## [INSTRUCTIONS TO FOLLOW]
Your answer is to be every line of the material that includes the string "base".
..........
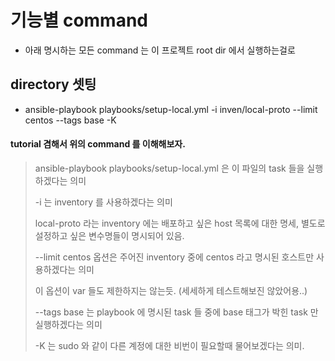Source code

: # 기능별 command
* 아래 명시하는 모든 command 는 이 프로젝트 root dir 에서 실행하는걸로

## directory 셋팅
* ansible-playbook playbooks/setup-local.yml -i inven/local-proto --limit centos --tags base -K

#### tutorial 겸해서 위의 command 를 이해해보자.
> ansible-playbook playbooks/setup-local.yml 은 이 파일의 task 들을 실행하겠다는 의미
>
> -i 는 inventory 를 사용하겠다는 의미
>
> local-proto 라는 inventory 에는 배포하고 싶은 host 목록에 대한 명세, 별도로 설정하고 싶은 변수명들이 명시되어 있음.
>
> --limit centos 옵션은 주어진 inventory 중에 centos 라고 명시된 호스트만 사용하겠다는 의미
>
> 이 옵션이 var 들도 제한하지는 않는듯. (세세하게 테스트해보진 않았어용..)
>
> --tags base 는 playbook 에 명시된 task 들 중에 base 태그가 박힌 task 만 실행하겠다는 의미
>
> -K 는 sudo 와 같이 다른 계정에 대한 비번이 필요할때 물어보겠다는 의미.
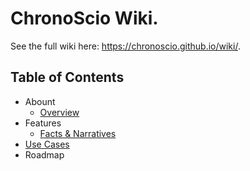 # ChronoScio Wiki.

See the full wiki here: https://chronoscio.github.io/wiki/.

## Table of Contents

- Abount
  - [Overview](/about/overview.md)
- Features
  - [Facts & Narratives](/features/facts_and_narratives.md)
- [Use Cases](/use_cases/index.md)
- Roadmap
..........
## [PROBLEM SOLUTION]
* ansible-playbook playbooks/setup-local.yml -i inven/local-proto --limit centos --tags base -K
> --tags base 는 playbook 에 명시된 task 들 중에 base 태그가 박힌 task 만 실행하겠다는 의미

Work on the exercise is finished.